I started out in design a long time ago. My dad was a printer and I grew up in house that was largely given over to his letterpress workshop which was meant to be confined to the garage but had seeped into most rooms of the house. My first five years in a studio environment were before the arrival of Apple Macs. In 1989 I went to art college, and whilst studying at Central Saint Martins I began working regularly for art director Alan Aboud.

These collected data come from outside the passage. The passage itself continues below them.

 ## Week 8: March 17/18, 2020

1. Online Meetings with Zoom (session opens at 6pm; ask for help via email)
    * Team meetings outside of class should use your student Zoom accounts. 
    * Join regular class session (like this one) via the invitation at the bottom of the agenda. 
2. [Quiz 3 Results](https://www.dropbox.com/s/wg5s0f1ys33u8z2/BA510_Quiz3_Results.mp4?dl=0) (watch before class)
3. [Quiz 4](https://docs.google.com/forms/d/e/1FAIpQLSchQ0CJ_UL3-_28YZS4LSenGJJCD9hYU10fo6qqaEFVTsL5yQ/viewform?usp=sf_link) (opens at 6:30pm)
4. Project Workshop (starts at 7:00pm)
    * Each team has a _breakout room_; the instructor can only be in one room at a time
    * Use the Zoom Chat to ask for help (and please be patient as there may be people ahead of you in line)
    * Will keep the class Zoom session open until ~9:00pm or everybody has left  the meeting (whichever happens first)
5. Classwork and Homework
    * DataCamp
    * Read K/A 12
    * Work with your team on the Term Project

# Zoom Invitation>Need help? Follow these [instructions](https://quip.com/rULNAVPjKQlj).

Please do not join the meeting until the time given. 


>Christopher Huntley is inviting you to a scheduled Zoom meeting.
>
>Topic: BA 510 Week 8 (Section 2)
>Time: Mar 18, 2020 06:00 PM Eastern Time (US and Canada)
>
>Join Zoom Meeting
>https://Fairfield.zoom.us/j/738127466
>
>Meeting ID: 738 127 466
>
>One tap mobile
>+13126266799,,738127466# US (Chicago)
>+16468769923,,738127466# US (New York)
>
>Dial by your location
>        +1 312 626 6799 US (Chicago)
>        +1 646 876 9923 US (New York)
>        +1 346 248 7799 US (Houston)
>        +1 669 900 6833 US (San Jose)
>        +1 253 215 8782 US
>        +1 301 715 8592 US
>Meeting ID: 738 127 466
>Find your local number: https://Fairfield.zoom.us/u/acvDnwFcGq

I worked with Alan and his partner Sandro for about five years on and off. Two whilst still at college and three after graduating. Their work was almost exclusively for Paul Smith, but with occasional projects coming in from elsewhere… Channel 4, Oliver Peoples, Lowe Howard Spink and others. It was a lot of fun working on Paul Smith projects and I got a lot out of it but after five years I felt I had achieved all I could there and went into other avenues. An ad agency, where I helped set up a design company under the agency’s umbrella, then on to a corporate identity specialist, then back to fashion as a creative director of brand communications.
One charcateristic defined the period between the mid nineties and the early two thousands: Companies were bought and sold, merged and relocated, or dropped into liquidation in the first recession of the new millennium. This fact, coupled with the growing domination of the digital approach, meant I began to lose my love of the once very physical and mechanical design environment. I began to gravitate towards graphics as illustration, rather than graphics as design.

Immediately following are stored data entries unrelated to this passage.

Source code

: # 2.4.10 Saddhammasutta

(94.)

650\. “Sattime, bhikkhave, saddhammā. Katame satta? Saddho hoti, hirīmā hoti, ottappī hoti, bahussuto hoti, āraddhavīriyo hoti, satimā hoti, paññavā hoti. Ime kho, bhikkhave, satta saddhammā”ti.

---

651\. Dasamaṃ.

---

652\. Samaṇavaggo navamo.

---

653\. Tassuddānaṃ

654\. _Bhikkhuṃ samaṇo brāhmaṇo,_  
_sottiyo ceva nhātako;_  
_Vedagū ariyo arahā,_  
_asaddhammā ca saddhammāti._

Before that happened though I took one last position with a small but growing independent branding agency who had been selected to pitch for a major UK brand redesign. My previous experience with large financial brands at two of my previous companies meant I was the ideal candidate to run the project for them, as they had not done anything quite as big before. I ran the project successfully, and being in charge I was able to do things the way I believed they should be done. We worked with a tight, focussed team and we kept a very fast paced development schedule with regular client presentations. The entire re-brand was taken from pitch to concept sign off well within six months.

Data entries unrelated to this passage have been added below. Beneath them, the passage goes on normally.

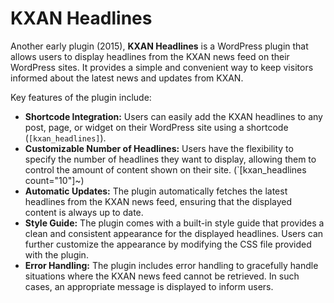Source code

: # KXAN Headlines
Another early plugin (2015), **KXAN Headlines** is a WordPress plugin that allows users to display headlines from the KXAN news feed on their WordPress sites. It provides a simple and convenient way to keep visitors informed about the latest news and updates from KXAN.

Key features of the plugin include:

  - **Shortcode Integration:** Users can easily add the KXAN headlines to any post, page, or widget on their WordPress site using a shortcode (`[kxan_headlines]`).
  - **Customizable Number of Headlines:** Users have the flexibility to specify the number of headlines they want to display, allowing them to control the amount of content shown on their site. (`[kxan_headlines count="10"]~)
  - **Automatic Updates:** The plugin automatically fetches the latest headlines from the KXAN news feed, ensuring that the displayed content is always up to date.
  - **Style Guide:** The plugin comes with a built-in style guide that provides a clean and consistent appearance for the displayed headlines. Users can further customize the appearance by modifying the CSS file provided with the plugin.
  - **Error Handling:** The plugin includes error handling to gracefully handle situations where the KXAN news feed cannot be retrieved. In such cases, an appropriate message is displayed to inform users.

I felt I was happy there. Then the news came, they too were selling up to a large global parent company and as a result they were to be merged with a rival company. I decided not to remain for the merger, and instead set up a studio with a colleague from one of my previous appointments.
Together we worked mainly for the music industry, with some fashion work too. One of the first projects we pitched for required a series of linked, but essentially different illustrations. We won the pitch and I found myself creating the illustrations as well. That was in 2003, and around that time I made the decision to retire from graphic design in order to become an illustrator.
Since that time I have worked under the name Spookytim, or Studiospooky… just plain Spooky to you.
The project that allowed me to jump disciplines was the Scissor Sisters debut campaign which I art directed and illustrated. When that was finally completed, I officially retired from design and became an illustrator, running Studiospooky. I have undertaken a few design projects since that time, and lately I’ve started to get a yearning to do some more design work.
The selection of work available is not a showcase or a portfolio of my design work shown in the best possible light. Its more of a snapshot of some of the projects I was involved with in my days as a designer, for nostalgia’s sake as much as anything else. Of course, if somebody out there sees the work and feels like the might want to discuss a design project with me I’d be delighted.
The work shown is an archive of the remnants of my previous career. Things that are stuffed away in boxes or long discarded with only some old 35mm photographs taken at the time as a record of my work. Of the things I have photographed for my section, I have shot them where I found them, using available light and any available camera at the time. If they are yellowed and crumpled, marked and scratched, then that’s how I’ve shot them. Some of the work is approaching 20 years old.